Chilean physical anthropologist

Bernardo Arriaza is a Chilean physical anthropologist with an emphasis on bioarchaeology.

== Personal life ==
Bernardo Arriaza was born in 1959 in Coltauco, Rancagua, Chile. He studied at the U de Norte, and later obtained a Bachelor's degree in Physical Anthropology. As an undergraduate, he was employed as an assistant to Late paleo-pathologist Marvin Allison and that is when Arriaza first became interested in the Chinchorro Culture. He later obtained a Master's and then a Doctoral degree in Physical Anthropology from Arizona State University.

== Career ==
Arriaza has more than 70 papers in scientific journals; he is the author of 10 books on the first populations of northern Chile, some with collaborators, including five of a scientific nature, two on scientific dissemination and three specialized catalogs. Three of these have been republished. He participated in 14 book chapters; he also has 50 scientific presentations at national and international scientific meetings. Has participated as a researcher in eight projects funded by FONDECYT, four as a principal investigator, and four as a co-investigator. He has also participated in FONDART, NSF, FIC, and National Geographic Society grants, among others. He has been a scientific advisor on the Chinchorro Culture on 14 television documentaries including Discovery Channel and National Geographic.

In 1984 Arriaza wrote in the journal Chungara, his first work on the Chinchorro Culture in collaboration with other academics from the University of Tarapacá, ten years later, in 1994 he published in the Chungara a classification on the Chinchorro mummies, a typology that today is widely used by the scientific and general community. A year later, in 1995 he wrote an important article for National Geographic Magazine on the Chinchorro mummies, which was translated into several languages, including Japanese, French, and Portuguese. His work has helped to promote the Chinchorro mummies at the international level. The same year he wrote the book "Beyond Death: The Chinchorro Mummies of Ancient Chile". Smithsonian Institution Press. Washington, D.C. which was later translated, in 2003, into Spanish by Marlene Onate, Master of Art, University of Nevada Las Vegas, and published in Chile by the Universidad de Chile, prestigious Editorial Universitaria Press.

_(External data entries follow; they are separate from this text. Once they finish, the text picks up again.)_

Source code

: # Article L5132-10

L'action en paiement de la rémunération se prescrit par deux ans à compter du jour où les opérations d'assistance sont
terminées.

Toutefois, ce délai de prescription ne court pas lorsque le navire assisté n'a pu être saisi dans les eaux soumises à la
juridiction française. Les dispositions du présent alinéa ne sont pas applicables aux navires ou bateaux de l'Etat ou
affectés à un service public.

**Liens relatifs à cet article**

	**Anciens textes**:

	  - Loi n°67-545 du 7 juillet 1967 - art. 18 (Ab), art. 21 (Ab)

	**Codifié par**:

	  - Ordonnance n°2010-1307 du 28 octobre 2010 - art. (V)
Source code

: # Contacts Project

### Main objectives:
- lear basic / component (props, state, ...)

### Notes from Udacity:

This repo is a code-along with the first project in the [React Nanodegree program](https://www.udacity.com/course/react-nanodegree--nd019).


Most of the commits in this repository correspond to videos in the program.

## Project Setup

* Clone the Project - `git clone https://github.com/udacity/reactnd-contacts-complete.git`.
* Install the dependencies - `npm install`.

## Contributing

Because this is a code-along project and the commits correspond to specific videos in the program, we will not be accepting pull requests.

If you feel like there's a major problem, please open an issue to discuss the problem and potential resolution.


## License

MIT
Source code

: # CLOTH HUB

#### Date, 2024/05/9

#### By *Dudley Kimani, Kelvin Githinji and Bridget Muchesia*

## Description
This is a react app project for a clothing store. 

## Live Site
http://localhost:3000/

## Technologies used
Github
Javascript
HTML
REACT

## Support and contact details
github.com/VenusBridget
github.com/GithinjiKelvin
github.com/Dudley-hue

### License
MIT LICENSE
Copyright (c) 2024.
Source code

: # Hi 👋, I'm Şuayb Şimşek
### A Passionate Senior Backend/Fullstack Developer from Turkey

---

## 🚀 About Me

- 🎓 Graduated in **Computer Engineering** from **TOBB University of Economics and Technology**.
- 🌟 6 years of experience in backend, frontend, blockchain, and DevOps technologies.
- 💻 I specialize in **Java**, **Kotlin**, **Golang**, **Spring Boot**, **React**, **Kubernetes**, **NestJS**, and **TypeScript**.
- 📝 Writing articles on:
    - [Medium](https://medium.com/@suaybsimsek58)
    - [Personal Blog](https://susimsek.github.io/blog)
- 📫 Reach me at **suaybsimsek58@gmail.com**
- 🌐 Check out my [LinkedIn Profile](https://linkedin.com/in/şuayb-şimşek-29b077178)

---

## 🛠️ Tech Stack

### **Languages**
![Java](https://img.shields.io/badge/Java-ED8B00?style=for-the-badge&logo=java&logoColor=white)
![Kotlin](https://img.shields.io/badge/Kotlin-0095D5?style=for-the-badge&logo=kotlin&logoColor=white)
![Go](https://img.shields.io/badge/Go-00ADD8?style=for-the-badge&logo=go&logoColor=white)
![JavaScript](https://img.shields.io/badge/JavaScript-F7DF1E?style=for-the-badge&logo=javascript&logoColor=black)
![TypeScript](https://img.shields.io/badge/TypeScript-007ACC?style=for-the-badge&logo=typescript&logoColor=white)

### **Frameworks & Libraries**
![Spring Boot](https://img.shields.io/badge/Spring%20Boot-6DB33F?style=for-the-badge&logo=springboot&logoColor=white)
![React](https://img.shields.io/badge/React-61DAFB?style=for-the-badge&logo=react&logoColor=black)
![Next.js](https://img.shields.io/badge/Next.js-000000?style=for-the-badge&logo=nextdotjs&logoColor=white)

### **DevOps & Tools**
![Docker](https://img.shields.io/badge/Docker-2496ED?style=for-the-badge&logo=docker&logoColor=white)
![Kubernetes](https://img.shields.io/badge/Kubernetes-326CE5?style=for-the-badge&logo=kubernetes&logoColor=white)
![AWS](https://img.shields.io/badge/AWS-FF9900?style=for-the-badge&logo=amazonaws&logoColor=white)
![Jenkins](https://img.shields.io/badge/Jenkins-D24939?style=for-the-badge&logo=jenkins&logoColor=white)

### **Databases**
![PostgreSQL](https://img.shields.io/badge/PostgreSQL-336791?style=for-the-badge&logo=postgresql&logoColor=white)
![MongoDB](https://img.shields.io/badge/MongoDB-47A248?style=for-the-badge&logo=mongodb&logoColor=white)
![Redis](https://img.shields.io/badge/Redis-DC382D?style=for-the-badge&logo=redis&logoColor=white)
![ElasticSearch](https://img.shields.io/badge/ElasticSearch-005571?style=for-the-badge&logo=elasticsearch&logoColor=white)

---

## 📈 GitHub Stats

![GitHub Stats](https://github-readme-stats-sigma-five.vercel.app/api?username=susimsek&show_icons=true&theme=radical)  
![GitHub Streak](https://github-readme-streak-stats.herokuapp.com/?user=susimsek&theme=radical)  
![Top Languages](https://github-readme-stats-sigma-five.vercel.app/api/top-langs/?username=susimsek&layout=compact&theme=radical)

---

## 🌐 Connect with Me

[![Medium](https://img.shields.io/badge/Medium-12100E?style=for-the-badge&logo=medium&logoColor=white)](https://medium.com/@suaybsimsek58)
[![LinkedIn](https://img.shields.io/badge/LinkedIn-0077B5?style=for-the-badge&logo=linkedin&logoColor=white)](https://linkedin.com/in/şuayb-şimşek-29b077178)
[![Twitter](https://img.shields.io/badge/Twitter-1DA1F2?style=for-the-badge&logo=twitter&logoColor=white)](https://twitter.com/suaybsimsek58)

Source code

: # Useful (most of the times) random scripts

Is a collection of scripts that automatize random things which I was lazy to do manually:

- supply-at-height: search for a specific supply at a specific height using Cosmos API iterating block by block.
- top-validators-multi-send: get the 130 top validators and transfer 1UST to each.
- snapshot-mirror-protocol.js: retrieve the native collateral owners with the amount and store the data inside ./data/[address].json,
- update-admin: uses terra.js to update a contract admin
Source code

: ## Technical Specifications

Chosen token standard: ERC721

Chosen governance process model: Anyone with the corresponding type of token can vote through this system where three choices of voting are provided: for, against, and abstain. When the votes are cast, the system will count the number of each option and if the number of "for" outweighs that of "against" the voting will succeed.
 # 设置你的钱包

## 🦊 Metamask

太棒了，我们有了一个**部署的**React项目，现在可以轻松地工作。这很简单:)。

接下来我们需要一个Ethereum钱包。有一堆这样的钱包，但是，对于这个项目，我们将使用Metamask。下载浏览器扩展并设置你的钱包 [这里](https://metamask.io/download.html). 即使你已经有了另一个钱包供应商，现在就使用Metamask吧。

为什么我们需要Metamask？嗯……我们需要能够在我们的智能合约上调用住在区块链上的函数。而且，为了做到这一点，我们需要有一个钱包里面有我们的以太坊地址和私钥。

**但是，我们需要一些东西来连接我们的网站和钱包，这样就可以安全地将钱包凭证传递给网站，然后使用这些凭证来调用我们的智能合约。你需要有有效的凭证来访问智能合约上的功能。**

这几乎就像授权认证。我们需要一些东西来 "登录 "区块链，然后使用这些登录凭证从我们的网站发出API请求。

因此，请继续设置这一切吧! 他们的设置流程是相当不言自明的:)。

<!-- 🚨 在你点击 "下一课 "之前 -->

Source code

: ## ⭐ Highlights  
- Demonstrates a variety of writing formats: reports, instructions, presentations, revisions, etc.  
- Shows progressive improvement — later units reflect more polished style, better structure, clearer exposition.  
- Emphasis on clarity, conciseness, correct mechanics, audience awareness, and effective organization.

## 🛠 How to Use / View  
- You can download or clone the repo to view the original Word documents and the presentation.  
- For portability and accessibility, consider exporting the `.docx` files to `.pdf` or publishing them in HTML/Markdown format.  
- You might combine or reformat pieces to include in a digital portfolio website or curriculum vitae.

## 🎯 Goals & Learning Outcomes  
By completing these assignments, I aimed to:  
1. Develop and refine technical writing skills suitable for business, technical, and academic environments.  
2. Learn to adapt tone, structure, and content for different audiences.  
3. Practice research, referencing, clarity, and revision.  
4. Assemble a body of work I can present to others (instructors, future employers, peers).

In 2002 with the collaboration of Vivien Standen, he wrote the book "Mummies, death and ancestral rites'". University of Tarapacá. The work was published by the Editorial Universitaria Press in 2008. In 2005, he wrote his environmental hypothesis debating why the Chinchorro developed their artificial mummification practices. Four years later, in 2009 he published with Vivien Standen "Catalogue Chinchorro Mummies". University of Tarapacá Press. In 2014 Arriaza published with Nuria Sanz and Vivien Standen "The Chinchorro Culture: A comparative perspective". The archaeology of the earliest human mummification. UNESCO, in 2016 he published with Vivien Standen "Chinchorro Culture: Past and Present". University of Tarapaca Press (In press). In 2016, he was nominated for the Chilean National History Award. His last interviews were by the Chilean Magazine "Qué Pasa" and by the newspaper "Diario Uchile" but he's been consulted and cited since 1994

== Community involvement ==

Arriaza's involvement with the community began in 2005 with the project explore program: "Understand the desert so that we are players in the development of our region", an activity held in conjunction with Arica high schools. A year before, in 2004, he was involved in the creation of the website www.momiaschinchorro.com, subsequently transformed to chinchorro.cl (currently in redesign). In 2008, he was part of the publishing of the cartoon"Arqueonautas: The Chinchorro Vol. 1". Financed by GORE of Arica (distributed to schools), also in 2008 he participated as main scientific advisor in the documentary "Chinchorro: 3,000 years before King Tut" by Herman Mondaca Raitieri Danús and Andrés Vargas. In 2009, he won the FONDART grant on teaching materials on Chinchorro which was delivered to schools in the region of Arica and Parinacota.

== Awards ==

• 1999, Barrick Award Scholar Award from the University of Nevada, United States.

• 1999, Medal of Professional Merit by the Municipality of Arica.

• 2004, Lifetime Achievement Award from the Municipality of Coltauco, VI Region.

• 2013, Outstanding researcher, University of Tarapacá.

• 2015, Honor, declared "Ambassador of the Chinchorro Culture". Distinction awarded by the University of Tarapacá and the Municipality of Camarones.